Inconsistencies in definitions and valid values limit the potential of ITS to provide data to government reporting systems. The matching exercise revealed that about half of the common data elements can be translated directly from ITS sources to government reporting systems. The other half of common data elements have discrepancies that either must have translation schemes developed (some of these may compromise data quality) or the data elements must be harmonized between the two realms.

Several key ITS data types cover a broad range of government reporting systems and can improve the quality and timeliness of data reported to these systems. ITS-generated traffic data and information collected at crash scenes can provide a valuable supplement - and often a replacement to - existing data collection efforts. ITS traffic data, because of its ubiquitous coverage, can greatly enhance government reporting systems requiring traffic summaries. This can be in terms of replacing short count estimates with continuous counts and in the development of more reliable adjustment factors.

Use of ITS-generated traffic data in air quality modeling has the potential to greatly improve emissions estimates. The continuous nature of ITS-generated traffic data can provide much more refined estimates of VMT. Further, direct speed estimates from ITS sources are greatly preferred to modeled speeds for a number of reasons, especially since the effects of queuing and noncapacity factors (incidents, weather, fluctuations in demand, and work zones) are directly measured.

Transportation surveys - aimed at capturing household travel and the operating characteristics of trucks - are not well matched to ITS data sources. The structure of the current ITS data dictionaries is more suited to capturing system characteristics and providing traveler services and assistance rather than capturing individual travel behavior.

Much of the potential of ITS data for archived purposes lies beyond their ability to provide data to government reporting systems. Use of ITS-generated data in government reporting systems is but one of many applications that will benefit from data archival.

RECOMMENDATIONS FOR IMPROVING ITS DATA INTEGRATION

Consideration should be given to sharing control of ITS roadway detectors between Traffic Management Center (TMC) and traditional travel monitoring personnel. Travel monitoring personnel would get the benefit of additional data. TMC personnel would benefit from the improved maintenance and calibration of field equipment.

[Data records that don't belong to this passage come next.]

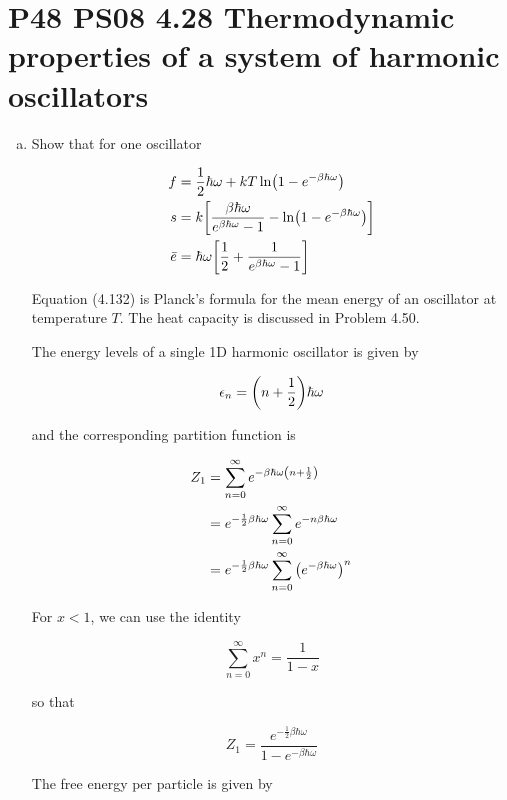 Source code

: \documentclass[9pt,a4paper,twocolumn]{article}
\begin{document}
\section{P48 PS08 4.28 Thermodynamic properties of a system of harmonic oscillators}
\begin{enumerate}[(a)]

\item Show that for one oscillator

\begin{align}
	f &= \frac{1}{2}\hbar\omega + kT\ln(1 - e^{-\beta\hbar\omega}) \\
	s &= k\qty[\frac{\beta\hbar\omega}{e^{\beta\hbar\omega} - 1} - \ln(1 - e^{-\beta\hbar\omega})] \\
	\bar{e} &= \hbar\omega\qty[\frac{1}{2} + \frac{1}{e^{\beta\hbar\omega} - 1}]
\end{align}

Equation (4.132) is Planck’s formula for the mean energy of an oscillator at temperature $T$. The heat capacity is discussed in Problem 4.50.

The energy levels of a single 1D harmonic oscillator is given by

\begin{equation}
	\epsilon_n = \qty(n + \frac{1}{2})\hbar\omega \label{eq:energy-levels}
\end{equation}

and the corresponding partition function is

\begin{align*}
	Z_1 &= \sum_{n=0}^\infty e^{-\beta\hbar\omega\qty(n+\frac{1}{2})} \\
	&= e^{-\frac{1}{2}\beta\hbar\omega} \sum_{n=0}^\infty e^{-n\beta\hbar\omega} \\
	&= e^{-\frac{1}{2}\beta\hbar\omega} \sum_{n=0}^\infty \qty(e^{-\beta\hbar\omega})^n
\end{align*}

For $x < 1$, we can use the identity

\begin{equation} \label{eq:geometric-identity}
	\sum_{n=0}^\infty x^n = \frac{1}{1-x}
\end{equation}

so that

\begin{equation}
	Z_1 = \frac{e^{-\frac{1}{2}\beta\hbar\omega}}{1 - e^{-\beta\hbar\omega}} \label{eq:partition}
\end{equation}

The free energy per particle is given by


\end{enumerate}
\end{document}
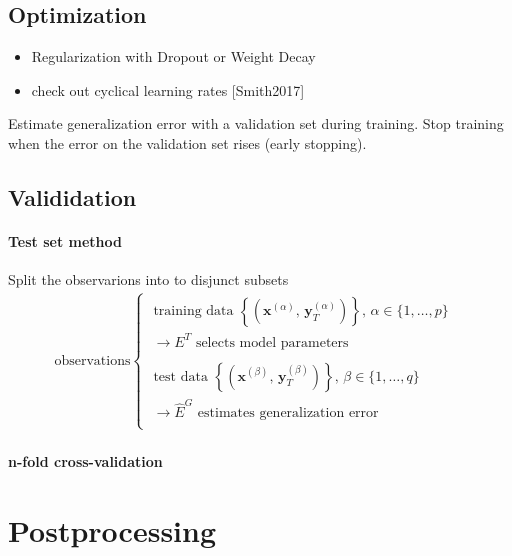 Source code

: \documentclass{article}
\begin{document}
\subsection{Optimization}

\begin{itemize}
\item Regularization with Dropout or Weight Decay
\item check out cyclical learning rates \cite{Smith2017}[Smith2017]
\end{itemize}


Estimate generalization error with a validation set during training. Stop training when the error on the validation set rises (early stopping).

\subsection{Valididation}

\paragraph{Test set method} Split the observarions into to disjunct subsets 
\begin{align*}
\text{observations}
\begin{cases}
	\text{ training data } \left\{ \left(\mathbf x^{(\alpha)}, \,\mathbf y_T^{(\alpha)}\right) \right \}, \, \alpha \in \{1,\dots, p\} & \\	
	\;\rightarrow E^T \text{ selects model parameters} & \\	 \\
	\text{ test data } \left\{ \left(\mathbf x^{(\beta)}, \,\mathbf y_T^{(\beta)}\right) \right \}, \, \beta \in \{1,\dots, q\} & \\	
	\;\rightarrow \widehat{E}^G \text{ estimates generalization error} & \\	
\end{cases}
\end{align*} 

\paragraph{n-fold cross-validation} 



\section{Postprocessing}
\end{document}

ITS standards developers need to involve traditional personnel in future activities. The three data dictionaries reviewed in this project are either complete or nearing completion. However, standards are continuously revised and it is recommended that developers reach out to the traditional transportation community so that revisions account for their concerns. In the interim, owners of traditional government reporting systems may want to develop "cross-walks" for converting ITS-generated data for their systems.